Pull out each line of the records holding the string "following".

************

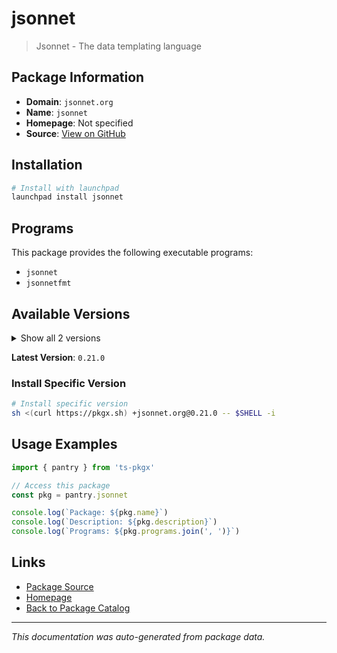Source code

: # jsonnet

> Jsonnet - The data templating language

## Package Information

- **Domain**: `jsonnet.org`
- **Name**: `jsonnet`
- **Homepage**: Not specified
- **Source**: [View on GitHub](https://github.com/pkgxdev/pantry/tree/main/projects/jsonnet.org/package.yml)

## Installation

```bash
# Install with launchpad
launchpad install jsonnet
```

## Programs

This package provides the following executable programs:

- `jsonnet`
- `jsonnetfmt`

## Available Versions

<details>
<summary>Show all 2 versions</summary>

- `0.21.0`, `0.20.0`

</details>

**Latest Version**: `0.21.0`

### Install Specific Version

```bash
# Install specific version
sh <(curl https://pkgx.sh) +jsonnet.org@0.21.0 -- $SHELL -i
```

## Usage Examples

```typescript
import { pantry } from 'ts-pkgx'

// Access this package
const pkg = pantry.jsonnet

console.log(`Package: ${pkg.name}`)
console.log(`Description: ${pkg.description}`)
console.log(`Programs: ${pkg.programs.join(', ')}`)
```

## Links

- [Package Source](https://github.com/pkgxdev/pantry/tree/main/projects/jsonnet.org/package.yml)
- [Homepage](#)
- [Back to Package Catalog](../../package-catalog.md)

---

*This documentation was auto-generated from package data.*
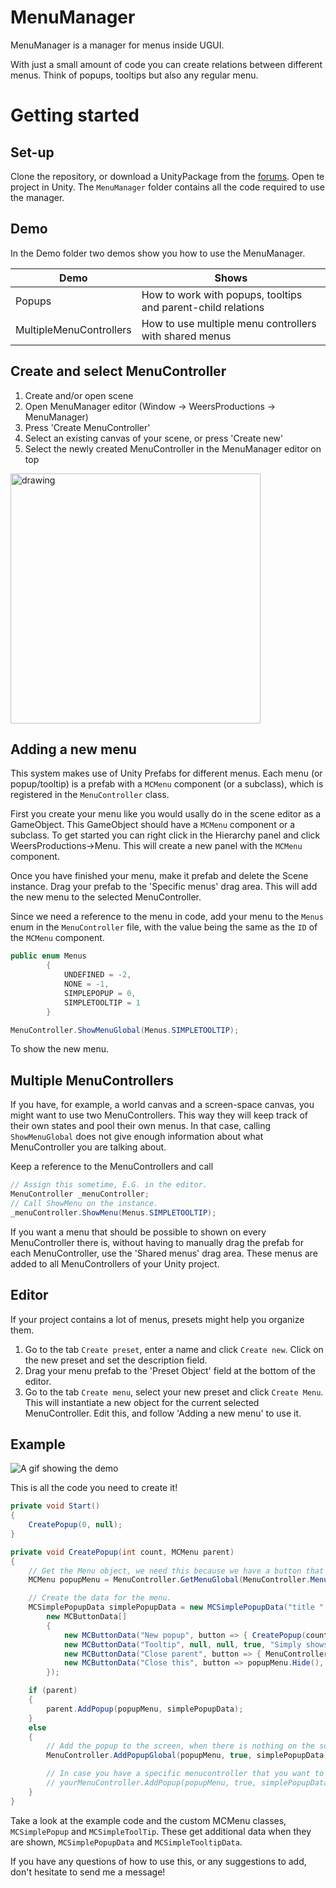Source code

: # MenuManager
MenuManager is a manager for menus inside UGUI.

With just a small amount of code you can create relations between different menus. Think of popups, tooltips but also any regular menu.

# Getting started
## Set-up
Clone the repository, or download a UnityPackage from the [forums](https://forum.unity.com/threads/wip-open-source-menumanager.503537/). Open te project in Unity. The ```MenuManager``` folder contains all the code required to use the manager.

## Demo
In the Demo folder two demos show you how to use the MenuManager.

| Demo | Shows
--- | ---
| Popups | How to work with popups, tooltips and parent-child relations|
| MultipleMenuControllers | How to use multiple menu controllers with shared menus|

## Create and select MenuController
1. Create and/or open scene
2. Open MenuManager editor (Window -> WeersProductions -> MenuManager)
3. Press 'Create MenuController'
4. Select an existing canvas of your scene, or press 'Create new'
5. Select the newly created MenuController in the MenuManager editor on 
top
<img src="https://user-images.githubusercontent.com/22612711/50911543-63fcac00-1430-11e9-8c62-748314815597.png" alt="drawing" width="400"/>

## Adding a new menu
This system makes use of Unity Prefabs for different menus. Each menu (or popup/tooltip) is a prefab with a ```MCMenu``` component (or a subclass), which is registered in the ```MenuController``` class.

First you create your menu like you would usally do in the scene editor as a GameObject. This GameObject should have a ```MCMenu``` component or a subclass.
To get started you can right click in the Hierarchy panel and click WeersProductions->Menu. This will create a new panel with the ```MCMenu``` component.

Once you have finished your menu, make it prefab and delete the Scene instance. Drag your prefab to the 'Specific menus' drag area. This will add the new menu to the selected MenuController.

Since we need a reference to the menu in code, add your menu to the ```Menus``` enum in the ```MenuController``` file, with the value being the same as the ```ID``` of the ```MCMenu``` component.
```csharp
public enum Menus
        {
            UNDEFINED = -2,
            NONE = -1,
            SIMPLEPOPUP = 0,
            SIMPLETOOLTIP = 1
        }
```
```csharp
MenuController.ShowMenuGlobal(Menus.SIMPLETOOLTIP);
```
To show the new menu.

## Multiple MenuControllers
If you have, for example, a world canvas and a screen-space canvas, you might want to use two MenuControllers. This way they will keep track of their own states and pool their own menus. 
In that case, calling ```ShowMenuGlobal``` does not give enough information about what MenuController you are talking about.

Keep a reference to the MenuControllers and call
```csharp
// Assign this sometime, E.G. in the editor.
MenuController _menuController;
// Call ShowMenu on the instance.
_menuController.ShowMenu(Menus.SIMPLETOOLTIP);
```

If you want a menu that should be possible to shown on every MenuController there is, without having to manually drag the prefab for each MenuController, use the 'Shared menus' drag area. These menus are added to all MenuControllers of your Unity project. 

## Editor
If your project contains a lot of menus, presets might help you organize them. 
 
1. Go to the tab ```Create preset```, enter a name and click ```Create new```. Click on the new preset and set the description field. 
2. Drag your menu prefab to the 'Preset Object' field at the bottom of the editor. 
3. Go to the tab ```Create menu```, select your new preset and click ```Create Menu```. This will instantiate a new object for the current selected MenuController. Edit this, and follow 'Adding a new menu' to use it. 


## Example

![A gif showing the demo](https://user-images.githubusercontent.com/22612711/32513569-d6973cc6-c3fa-11e7-9106-eada8ba07e85.gif)

This is all the code you need to create it!
```csharp
private void Start()
{
    CreatePopup(0, null);
}

private void CreatePopup(int count, MCMenu parent)
{
    // Get the Menu object, we need this because we have a button that closes the menu.
    MCMenu popupMenu = MenuController.GetMenuGlobal(MenuController.Menus.SIMPLEPOPUP);

    // Create the data for the menu.
    MCSimplePopupData simplePopupData = new MCSimplePopupData("title " + count, "This is another popup.",
        new MCButtonData[]
        {
            new MCButtonData("New popup", button => { CreatePopup(count + 1, popupMenu); }, null, true, "Creates a new popup"),
            new MCButtonData("Tooltip", null, null, true, "Simply shows the tooltip working"),
            new MCButtonData("Close parent", button => { MenuController.HideMenuGlobal(popupMenu.Parent); }, null, true, "Closes the parent menu (which will close all children)"),
            new MCButtonData("Close this", button => popupMenu.Hide(), null, true, "Closes this popup")
        });

    if (parent)
    {
        parent.AddPopup(popupMenu, simplePopupData);
    }
    else
    {
        // Add the popup to the screen, when there is nothing on the screen it will be added as a menu instead of a popup. 
        MenuController.AddPopupGlobal(popupMenu, true, simplePopupData);

        // In case you have a specific menucontroller that you want to use:
        // yourMenuController.AddPopup(popupMenu, true, simplePopupData);
    }
}
```

Take a look at the example code and the custom MCMenu classes, ```MCSimplePopup``` and ```MCSimpleToolTip```. These get additional data when they are shown, ```MCSimplePopupData``` and ```MCSimpleTooltipData```. 

If you have any questions of how to use this, or any suggestions to add, don't hesitate to send me a message!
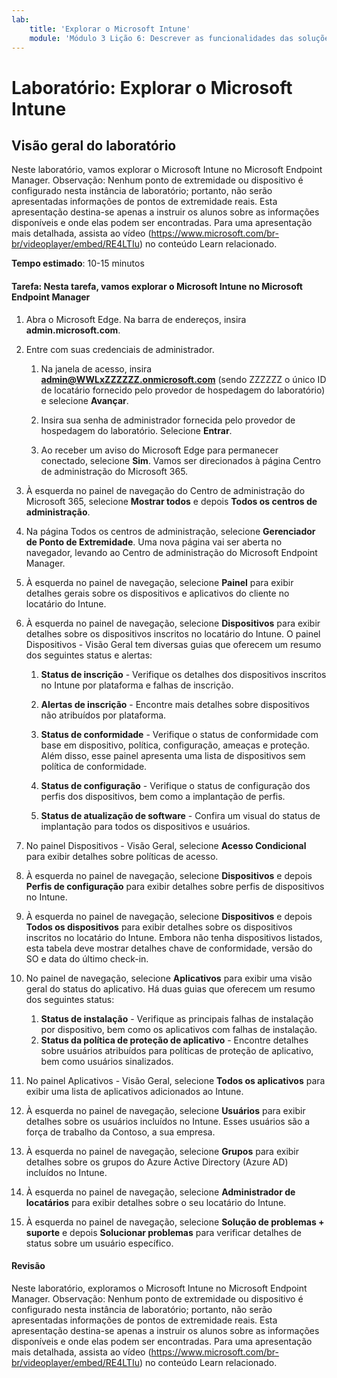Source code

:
 ```yaml
---
lab:
    title: 'Explorar o Microsoft Intune'
    module: 'Módulo 3 Lição 6: Descrever as funcionalidades das soluções de segurança da Microsoft: Descrever a segurança do ponto de extremidade com o Microsoft Intune'
---
```



# Laboratório: Explorar o Microsoft Intune

## Visão geral do laboratório

Neste laboratório, vamos explorar o Microsoft Intune no Microsoft Endpoint Manager. Observação: Nenhum ponto de extremidade ou dispositivo é configurado nesta instância de laboratório; portanto, não serão apresentadas informações de pontos de extremidade reais. Esta apresentação destina-se apenas a instruir os alunos sobre as informações disponíveis e onde elas podem ser encontradas.  Para uma apresentação mais detalhada, assista ao vídeo (<https://www.microsoft.com/br-br/videoplayer/embed/RE4LTIu>) no conteúdo Learn relacionado.

**Tempo estimado**: 10-15 minutos

#### Tarefa: Nesta tarefa, vamos explorar o Microsoft Intune no Microsoft Endpoint Manager

1. Abra o Microsoft Edge. Na barra de endereços, insira **admin.microsoft.com**.

1. Entre com suas credenciais de administrador.
    1. Na janela de acesso, insira **admin@WWLxZZZZZZ.onmicrosoft.com** (sendo ZZZZZZ o único ID de locatário fornecido pelo provedor de hospedagem do laboratório) e selecione **Avançar**.
    
    1. Insira sua senha de administrador fornecida pelo provedor de hospedagem do laboratório. Selecione **Entrar**.
    1. Ao receber um aviso do Microsoft Edge para permanecer conectado, selecione **Sim**. Vamos ser direcionados à página Centro de administração do Microsoft 365.

1. À esquerda no painel de navegação do Centro de administração do Microsoft 365, selecione **Mostrar todos** e depois **Todos os centros de administração**.

1. Na página Todos os centros de administração, selecione **Gerenciador de Ponto de Extremidade**.  Uma nova página vai ser aberta no navegador, levando ao Centro de administração do Microsoft Endpoint Manager.

1. À esquerda no painel de navegação, selecione **Painel** para exibir detalhes gerais sobre os dispositivos e aplicativos do cliente no locatário do Intune.

1. À esquerda no painel de navegação, selecione **Dispositivos** para exibir detalhes sobre os dispositivos inscritos no locatário do Intune. O painel Dispositivos - Visão Geral tem diversas guias que oferecem um resumo dos seguintes status e alertas:
    1. **Status de inscrição** - Verifique os detalhes dos dispositivos inscritos no Intune por plataforma e falhas de inscrição.
    
    1. **Alertas de inscrição** - Encontre mais detalhes sobre dispositivos não atribuídos por plataforma.
    1. **Status de conformidade** - Verifique o status de conformidade com base em dispositivo, política, configuração, ameaças e proteção. Além disso, esse painel apresenta uma lista de dispositivos sem política de conformidade.
    1. **Status de configuração** - Verifique o status de configuração dos perfis dos dispositivos, bem como a implantação de perfis.
    1. **Status de atualização de software** - Confira um visual do status de implantação para todos os dispositivos e usuários.

1. No painel Dispositivos - Visão Geral, selecione **Acesso Condicional** para exibir detalhes sobre políticas de acesso.

1. À esquerda no painel de navegação, selecione **Dispositivos** e depois **Perfis de configuração** para exibir detalhes sobre perfis de dispositivos no Intune.

1. À esquerda no painel de navegação, selecione **Dispositivos** e depois **Todos os dispositivos** para exibir detalhes sobre os dispositivos inscritos no locatário do Intune.  Embora não tenha dispositivos listados, esta tabela deve mostrar detalhes chave de conformidade, versão do SO e data do último check-in.

1. No painel de navegação, selecione **Aplicativos** para exibir uma visão geral do status do aplicativo. Há duas guias que oferecem um resumo dos seguintes status:
    1. **Status de instalação** - Verifique as principais falhas de instalação por dispositivo, bem como os aplicativos com falhas de instalação.
    1. **Status da política de proteção de aplicativo** - Encontre detalhes sobre usuários atribuídos para políticas de proteção de aplicativo, bem como usuários sinalizados.

1. No painel Aplicativos - Visão Geral, selecione **Todos os aplicativos** para exibir uma lista de aplicativos adicionados ao Intune.

1. À esquerda no painel de navegação, selecione **Usuários** para exibir detalhes sobre os usuários incluídos no Intune. Esses usuários são a força de trabalho da Contoso, a sua empresa.

1. À esquerda no painel de navegação, selecione **Grupos** para exibir detalhes sobre os grupos do Azure Active Directory (Azure AD) incluídos no Intune.

1. À esquerda no painel de navegação, selecione **Administrador de locatários** para exibir detalhes sobre o seu locatário do Intune.

1. À esquerda no painel de navegação, selecione **Solução de problemas + suporte** e depois **Solucionar problemas** para verificar detalhes de status sobre um usuário específico.

#### Revisão

Neste laboratório, exploramos o Microsoft Intune no Microsoft Endpoint Manager. Observação: Nenhum ponto de extremidade ou dispositivo é configurado nesta instância de laboratório; portanto, não serão apresentadas informações de pontos de extremidade reais. Esta apresentação destina-se apenas a instruir os alunos sobre as informações disponíveis e onde elas podem ser encontradas.  Para uma apresentação mais detalhada, assista ao vídeo (<https://www.microsoft.com/br-br/videoplayer/embed/RE4LTIu>) no conteúdo Learn relacionado.
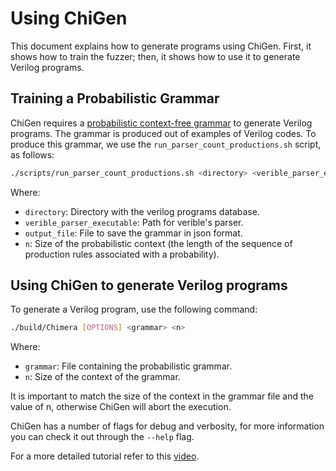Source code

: # Using ChiGen

This document explains how to generate programs using ChiGen. First, it shows how to train the fuzzer; then, it shows how to use it to generate Verilog programs.

## Training a Probabilistic Grammar

ChiGen requires a [probabilistic context-free grammar](https://en.wikipedia.org/wiki/Probabilistic_context-free_grammar) to generate Verilog programs. The grammar is produced out of examples of Verilog codes. To produce this grammar, we use the `run_parser_count_productions.sh` script, as follows:

```bash
./scripts/run_parser_count_productions.sh <directory> <verible_parser_executable> <output_file> <n>
```

Where:

* `directory`: Directory with the verilog programs database.
* `verible_parser_executable`: Path for verible's parser.
* `output_file`: File to save the grammar in json format.
* `n`: Size of the probabilistic context (the length of the sequence of production rules associated with a probability).

## Using ChiGen to generate Verilog programs

To generate a Verilog program, use the following command:

```bash
./build/Chimera [OPTIONS] <grammar> <n>
```

Where:

* `grammar`: File containing the probabilistic grammar.
* `n`: Size of the context of the grammar.

It is important to match the size of the context in the grammar file and the value of n, otherwise ChiGen will abort the execution.

ChiGen has a number of flags for debug and verbosity, for more information you can check it out through the `--help` flag.

For a more detailed tutorial refer to this [video](https://www.youtube.com/watch?v=cCHaC3S1K9c).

************

> **SOLUTION**:
This package provides the following executable programs:
To generate a Verilog program, use the following command:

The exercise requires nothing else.